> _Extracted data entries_
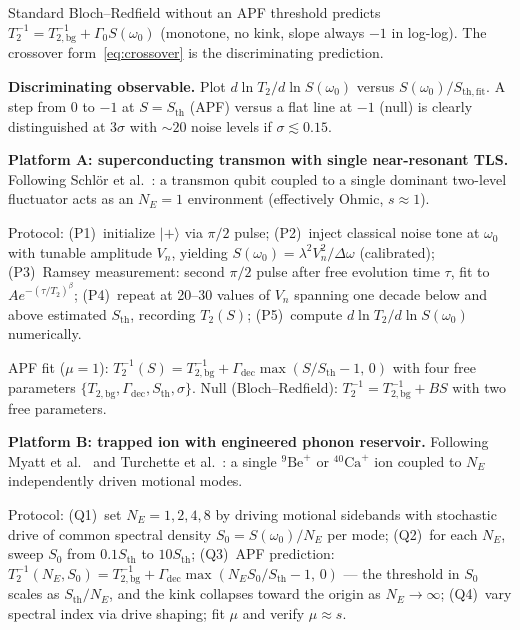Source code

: \documentclass[11pt]{article}
\theoremstyle{remark}
\begin{document}
Standard Bloch--Redfield without an APF threshold predicts $T_2^{-1} = T_{2,\mathrm{bg}}^{-1} + \Gamma_0 S(\omega_0)$ (monotone, no kink, slope always $-1$ in log-log).  The crossover form~\eqref{eq:crossover} is the discriminating prediction.

\medskip\noindent\textbf{Discriminating observable.}  Plot $d\ln T_2/d\ln S(\omega_0)$ versus $S(\omega_0)/S_{\mathrm{th,fit}}$.  A step from $0$ to $-1$ at $S = S_{\mathrm{th}}$ (APF) versus a flat line at $-1$ (null) is clearly distinguished at $3\sigma$ with $\sim 20$ noise levels if $\sigma \lesssim 0.15$.

\medskip\noindent\textbf{Platform A: superconducting transmon with single near-resonant TLS.}  Following Schl\"or et al.~\cite{Schlor2019}: a transmon qubit coupled to a single dominant two-level fluctuator acts as an $N_E = 1$ environment (effectively Ohmic, $s \approx 1$).

Protocol: (P1)~initialize $|{+}\rangle$ via $\pi/2$ pulse; (P2)~inject classical noise tone at $\omega_0$ with tunable amplitude $V_n$, yielding $S(\omega_0) = \lambda^2 V_n^2/\Delta\omega$ (calibrated); (P3)~Ramsey measurement: second $\pi/2$ pulse after free evolution time $\tau$, fit to $A e^{-(\tau/T_2)^\beta}$; (P4)~repeat at 20--30 values of $V_n$ spanning one decade below and above estimated $S_{\mathrm{th}}$, recording $T_2(S)$; (P5)~compute $d\ln T_2/d\ln S(\omega_0)$ numerically.

APF fit ($\mu = 1$): $T_2^{-1}(S) = T_{2,\mathrm{bg}}^{-1} + \Gamma_{\mathrm{dec}} \max(S/S_{\mathrm{th}} - 1,\, 0)$ with four free parameters $\{T_{2,\mathrm{bg}}, \Gamma_{\mathrm{dec}}, S_{\mathrm{th}}, \sigma\}$.  Null (Bloch--Redfield): $T_2^{-1} = T_{2,\mathrm{bg}}^{-1} + BS$ with two free parameters.

\medskip\noindent\textbf{Platform B: trapped ion with engineered phonon reservoir.}  Following Myatt et al.~\cite{Myatt2000} and Turchette et al.~\cite{Turchette2000PRA}: a single $^9\mathrm{Be}^+$ or $^{40}\mathrm{Ca}^+$ ion coupled to $N_E$ independently driven motional modes.

Protocol: (Q1)~set $N_E = 1, 2, 4, 8$ by driving motional sidebands with stochastic drive of common spectral density $S_0 = S(\omega_0)/N_E$ per mode; (Q2)~for each $N_E$, sweep $S_0$ from $0.1 S_{\mathrm{th}}$ to $10 S_{\mathrm{th}}$; (Q3)~APF prediction: $T_2^{-1}(N_E, S_0) = T_{2,\mathrm{bg}}^{-1} + \Gamma_{\mathrm{dec}} \max(N_E S_0/S_{\mathrm{th}} - 1,\, 0)$ --- the threshold in $S_0$ scales as $S_{\mathrm{th}}/N_E$, and the kink collapses toward the origin as $N_E \to \infty$; (Q4)~vary spectral index via drive shaping; fit $\mu$ and verify $\mu \approx s$.
\end{document}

> _What you will do_
Only the lines from the one with "APF fit ($\mu" through the last line above should be restated, word for word.

> _Answer to this problem_
APF fit ($\mu = 1$): $T_2^{-1}(S) = T_{2,\mathrm{bg}}^{-1} + \Gamma_{\mathrm{dec}} \max(S/S_{\mathrm{th}} - 1,\, 0)$ with four free parameters $\{T_{2,\mathrm{bg}}, \Gamma_{\mathrm{dec}}, S_{\mathrm{th}}, \sigma\}$.  Null (Bloch--Redfield): $T_2^{-1} = T_{2,\mathrm{bg}}^{-1} + BS$ with two free parameters.

\medskip\noindent\textbf{Platform B: trapped ion with engineered phonon reservoir.}  Following Myatt et al.~\cite{Myatt2000} and Turchette et al.~\cite{Turchette2000PRA}: a single $^9\mathrm{Be}^+$ or $^{40}\mathrm{Ca}^+$ ion coupled to $N_E$ independently driven motional modes.

Protocol: (Q1)~set $N_E = 1, 2, 4, 8$ by driving motional sidebands with stochastic drive of common spectral density $S_0 = S(\omega_0)/N_E$ per mode; (Q2)~for each $N_E$, sweep $S_0$ from $0.1 S_{\mathrm{th}}$ to $10 S_{\mathrm{th}}$; (Q3)~APF prediction: $T_2^{-1}(N_E, S_0) = T_{2,\mathrm{bg}}^{-1} + \Gamma_{\mathrm{dec}} \max(N_E S_0/S_{\mathrm{th}} - 1,\, 0)$ --- the threshold in $S_0$ scales as $S_{\mathrm{th}}/N_E$, and the kink collapses toward the origin as $N_E \to \infty$; (Q4)~vary spectral index via drive shaping; fit $\mu$ and verify $\mu \approx s$.
\end{document}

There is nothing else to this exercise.